WORK INSTRUCTIONS:
From top to bottom, return the listing exactly as it appears, omitting its images.

INFORMATION SHOWN:
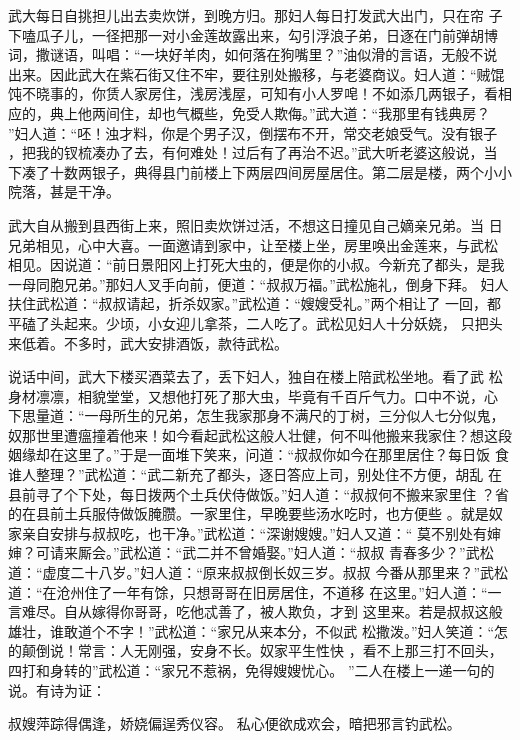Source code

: 武大每日自挑担儿出去卖炊饼，到晚方归。那妇人每日打发武大出门，只在帘
子下嗑瓜子儿，一径把那一对小金莲故露出来，勾引浮浪子弟，日逐在门前弹胡博
词，撒谜语，叫唱：“一块好羊肉，如何落在狗嘴里？”油似滑的言语，无般不说
出来。因此武大在紫石街又住不牢，要往别处搬移，与老婆商议。妇人道：“贼馄
饨不晓事的，你赁人家房住，浅房浅屋，可知有小人罗唣！不如添几两银子，看相
应的，典上他两间住，却也气概些，免受人欺侮。”武大道：“我那里有钱典房？
”妇人道：“呸！浊才料，你是个男子汉，倒摆布不开，常交老娘受气。没有银子
，把我的钗梳凑办了去，有何难处！过后有了再治不迟。”武大听老婆这般说，当
下凑了十数两银子，典得县门前楼上下两层四间房屋居住。第二层是楼，两个小小
院落，甚是干净。

武大自从搬到县西街上来，照旧卖炊饼过活，不想这日撞见自己嫡亲兄弟。当
日兄弟相见，心中大喜。一面邀请到家中，让至楼上坐，房里唤出金莲来，与武松
相见。因说道：“前日景阳冈上打死大虫的，便是你的小叔。今新充了都头，是我
一母同胞兄弟。”那妇人叉手向前，便道：“叔叔万福。”武松施礼，倒身下拜。
妇人扶住武松道：“叔叔请起，折杀奴家。”武松道：“嫂嫂受礼。”两个相让了
一回，都平磕了头起来。少顷，小女迎儿拿茶，二人吃了。武松见妇人十分妖娆，
只把头来低着。不多时，武大安排酒饭，款待武松。

说话中间，武大下楼买酒菜去了，丢下妇人，独自在楼上陪武松坐地。看了武
松身材凛凛，相貌堂堂，又想他打死了那大虫，毕竟有千百斤气力。口中不说，心
下思量道：“一母所生的兄弟，怎生我家那身不满尺的丁树，三分似人七分似鬼，
奴那世里遭瘟撞着他来！如今看起武松这般人壮健，何不叫他搬来我家住？想这段
姻缘却在这里了。”于是一面堆下笑来，问道：“叔叔你如今在那里居住？每日饭
食谁人整理？”武松道：“武二新充了都头，逐日答应上司，别处住不方便，胡乱
在县前寻了个下处，每日拨两个土兵伏侍做饭。”妇人道：“叔叔何不搬来家里住
？省的在县前土兵服侍做饭腌臜。一家里住，早晚要些汤水吃时，也方便些
。就是奴家亲自安排与叔叔吃，也干净。”武松道：“深谢嫂嫂。”妇人又道：“
莫不别处有婶婶？可请来厮会。”武松道：“武二并不曾婚娶。”妇人道：“叔叔
青春多少？”武松道：“虚度二十八岁。”妇人道：“原来叔叔倒长奴三岁。叔叔
今番从那里来？”武松道：“在沧州住了一年有馀，只想哥哥在旧房居住，不道移
在这里。”妇人道：“一言难尽。自从嫁得你哥哥，吃他忒善了，被人欺负，才到
这里来。若是叔叔这般雄壮，谁敢道个不字！”武松道：“家兄从来本分，不似武
松撒泼。”妇人笑道：“怎的颠倒说！常言：人无刚强，安身不长。奴家平生性快
，看不上那三打不回头，四打和身转的”武松道：“家兄不惹祸，免得嫂嫂忧心。
”二人在楼上一递一句的说。有诗为证：

叔嫂萍踪得偶逢，娇娆偏逞秀仪容。
私心便欲成欢会，暗把邪言钓武松。

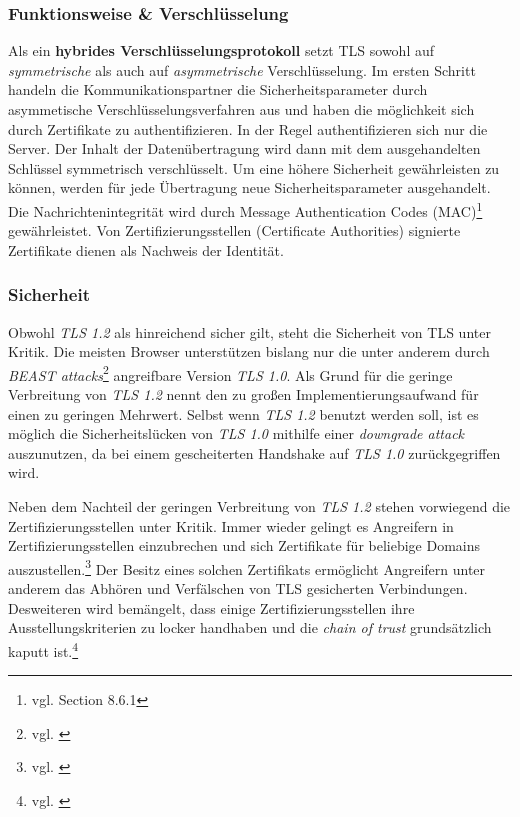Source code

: \documentclass[12pt,a4paper,pointednumbers,abstracton]{scrartcl}
\begin{document}
\subsubsection{Funktionsweise \& Verschlüsselung}

Als ein \textbf{hybrides Verschlüsselungsprotokoll} setzt TLS sowohl auf \emph{symmetrische} als auch auf \emph{asymmetrische} Verschlüsselung.
Im ersten Schritt handeln die Kommunikationspartner die Sicherheitsparameter durch asymmetische Verschlüsselungsverfahren aus und haben die möglichkeit sich durch Zertifikate zu authentifizieren.
In der Regel authentifizieren sich nur die Server.
Der Inhalt der Datenübertragung wird dann mit dem ausgehandelten Schlüssel symmetrisch verschlüsselt.
Um eine höhere Sicherheit gewährleisten zu können, werden für jede Übertragung neue Sicherheitsparameter ausgehandelt.
Die Nachrichtenintegrität wird durch Message Authentication Codes (MAC)\footnote{vgl. \cite{TW10} Section 8.6.1} gewährleistet.
Von Zertifizierungsstellen (Certificate Authorities) signierte Zertifikate dienen als Nachweis der Identität.

\subsubsection{Sicherheit}
\label{sec:basics-security}

Obwohl \emph{TLS 1.2} als hinreichend sicher gilt, steht die Sicherheit von TLS unter Kritik.
Die meisten Browser unterstützen bislang nur die unter anderem durch \emph{BEAST attacks}\footnote{vgl. \cite{DR11}} angreifbare Version \emph{TLS 1.0}.
Als Grund für die geringe Verbreitung von \emph{TLS 1.2} nennt \cite{Rit12} den zu großen Implementierungsaufwand für einen zu geringen Mehrwert.
Selbst wenn \emph{TLS 1.2} benutzt werden soll, ist es möglich die Sicherheitslücken von \emph{TLS 1.0} mithilfe einer \emph{downgrade attack} auszunutzen, da bei einem gescheiterten Handshake auf \emph{TLS 1.0} zurückgegriffen wird.

Neben dem Nachteil der geringen Verbreitung von \emph{TLS 1.2} stehen vorwiegend die Zertifizierungsstellen unter Kritik.
Immer wieder gelingt es Angreifern in Zertifizierungsstellen einzubrechen und sich Zertifikate für beliebige Domains auszustellen.\footnote{vgl. \cite[Section 3]{AE12}}
Der Besitz eines solchen Zertifikats ermöglicht Angreifern unter anderem das Abhören und Verfälschen von TLS gesicherten Verbindungen.
Desweiteren wird bemängelt, dass einige Zertifizierungsstellen ihre Ausstellungskriterien zu locker handhaben und die \emph{chain of trust} grundsätzlich kaputt ist.\footnote{vgl. \cite{SS12}}
\end{document}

OUTPUT FOR THIS EXERCISE:
Source code

: 武大每日自挑担儿出去卖炊饼，到晚方归。那妇人每日打发武大出门，只在帘
子下嗑瓜子儿，一径把那一对小金莲故露出来，勾引浮浪子弟，日逐在门前弹胡博
词，撒谜语，叫唱：“一块好羊肉，如何落在狗嘴里？”油似滑的言语，无般不说
出来。因此武大在紫石街又住不牢，要往别处搬移，与老婆商议。妇人道：“贼馄
饨不晓事的，你赁人家房住，浅房浅屋，可知有小人罗唣！不如添几两银子，看相
应的，典上他两间住，却也气概些，免受人欺侮。”武大道：“我那里有钱典房？
”妇人道：“呸！浊才料，你是个男子汉，倒摆布不开，常交老娘受气。没有银子
，把我的钗梳凑办了去，有何难处！过后有了再治不迟。”武大听老婆这般说，当
下凑了十数两银子，典得县门前楼上下两层四间房屋居住。第二层是楼，两个小小
院落，甚是干净。

武大自从搬到县西街上来，照旧卖炊饼过活，不想这日撞见自己嫡亲兄弟。当
日兄弟相见，心中大喜。一面邀请到家中，让至楼上坐，房里唤出金莲来，与武松
相见。因说道：“前日景阳冈上打死大虫的，便是你的小叔。今新充了都头，是我
一母同胞兄弟。”那妇人叉手向前，便道：“叔叔万福。”武松施礼，倒身下拜。
妇人扶住武松道：“叔叔请起，折杀奴家。”武松道：“嫂嫂受礼。”两个相让了
一回，都平磕了头起来。少顷，小女迎儿拿茶，二人吃了。武松见妇人十分妖娆，
只把头来低着。不多时，武大安排酒饭，款待武松。

说话中间，武大下楼买酒菜去了，丢下妇人，独自在楼上陪武松坐地。看了武
松身材凛凛，相貌堂堂，又想他打死了那大虫，毕竟有千百斤气力。口中不说，心
下思量道：“一母所生的兄弟，怎生我家那身不满尺的丁树，三分似人七分似鬼，
奴那世里遭瘟撞着他来！如今看起武松这般人壮健，何不叫他搬来我家住？想这段
姻缘却在这里了。”于是一面堆下笑来，问道：“叔叔你如今在那里居住？每日饭
食谁人整理？”武松道：“武二新充了都头，逐日答应上司，别处住不方便，胡乱
在县前寻了个下处，每日拨两个土兵伏侍做饭。”妇人道：“叔叔何不搬来家里住
？省的在县前土兵服侍做饭腌臜。一家里住，早晚要些汤水吃时，也方便些
。就是奴家亲自安排与叔叔吃，也干净。”武松道：“深谢嫂嫂。”妇人又道：“
莫不别处有婶婶？可请来厮会。”武松道：“武二并不曾婚娶。”妇人道：“叔叔
青春多少？”武松道：“虚度二十八岁。”妇人道：“原来叔叔倒长奴三岁。叔叔
今番从那里来？”武松道：“在沧州住了一年有馀，只想哥哥在旧房居住，不道移
在这里。”妇人道：“一言难尽。自从嫁得你哥哥，吃他忒善了，被人欺负，才到
这里来。若是叔叔这般雄壮，谁敢道个不字！”武松道：“家兄从来本分，不似武
松撒泼。”妇人笑道：“怎的颠倒说！常言：人无刚强，安身不长。奴家平生性快
，看不上那三打不回头，四打和身转的”武松道：“家兄不惹祸，免得嫂嫂忧心。
”二人在楼上一递一句的说。有诗为证：

叔嫂萍踪得偶逢，娇娆偏逞秀仪容。
私心便欲成欢会，暗把邪言钓武松。

Source code

: \documentclass[12pt,a4paper,pointednumbers,abstracton]{scrartcl}
\begin{document}
\subsubsection{Funktionsweise \& Verschlüsselung}

Als ein \textbf{hybrides Verschlüsselungsprotokoll} setzt TLS sowohl auf \emph{symmetrische} als auch auf \emph{asymmetrische} Verschlüsselung.
Im ersten Schritt handeln die Kommunikationspartner die Sicherheitsparameter durch asymmetische Verschlüsselungsverfahren aus und haben die möglichkeit sich durch Zertifikate zu authentifizieren.
In der Regel authentifizieren sich nur die Server.
Der Inhalt der Datenübertragung wird dann mit dem ausgehandelten Schlüssel symmetrisch verschlüsselt.
Um eine höhere Sicherheit gewährleisten zu können, werden für jede Übertragung neue Sicherheitsparameter ausgehandelt.
Die Nachrichtenintegrität wird durch Message Authentication Codes (MAC)\footnote{vgl. \cite{TW10} Section 8.6.1} gewährleistet.
Von Zertifizierungsstellen (Certificate Authorities) signierte Zertifikate dienen als Nachweis der Identität.

\subsubsection{Sicherheit}
\label{sec:basics-security}

Obwohl \emph{TLS 1.2} als hinreichend sicher gilt, steht die Sicherheit von TLS unter Kritik.
Die meisten Browser unterstützen bislang nur die unter anderem durch \emph{BEAST attacks}\footnote{vgl. \cite{DR11}} angreifbare Version \emph{TLS 1.0}.
Als Grund für die geringe Verbreitung von \emph{TLS 1.2} nennt \cite{Rit12} den zu großen Implementierungsaufwand für einen zu geringen Mehrwert.
Selbst wenn \emph{TLS 1.2} benutzt werden soll, ist es möglich die Sicherheitslücken von \emph{TLS 1.0} mithilfe einer \emph{downgrade attack} auszunutzen, da bei einem gescheiterten Handshake auf \emph{TLS 1.0} zurückgegriffen wird.

Neben dem Nachteil der geringen Verbreitung von \emph{TLS 1.2} stehen vorwiegend die Zertifizierungsstellen unter Kritik.
Immer wieder gelingt es Angreifern in Zertifizierungsstellen einzubrechen und sich Zertifikate für beliebige Domains auszustellen.\footnote{vgl. \cite[Section 3]{AE12}}
Der Besitz eines solchen Zertifikats ermöglicht Angreifern unter anderem das Abhören und Verfälschen von TLS gesicherten Verbindungen.
Desweiteren wird bemängelt, dass einige Zertifizierungsstellen ihre Ausstellungskriterien zu locker handhaben und die \emph{chain of trust} grundsätzlich kaputt ist.\footnote{vgl. \cite{SS12}}
\end{document}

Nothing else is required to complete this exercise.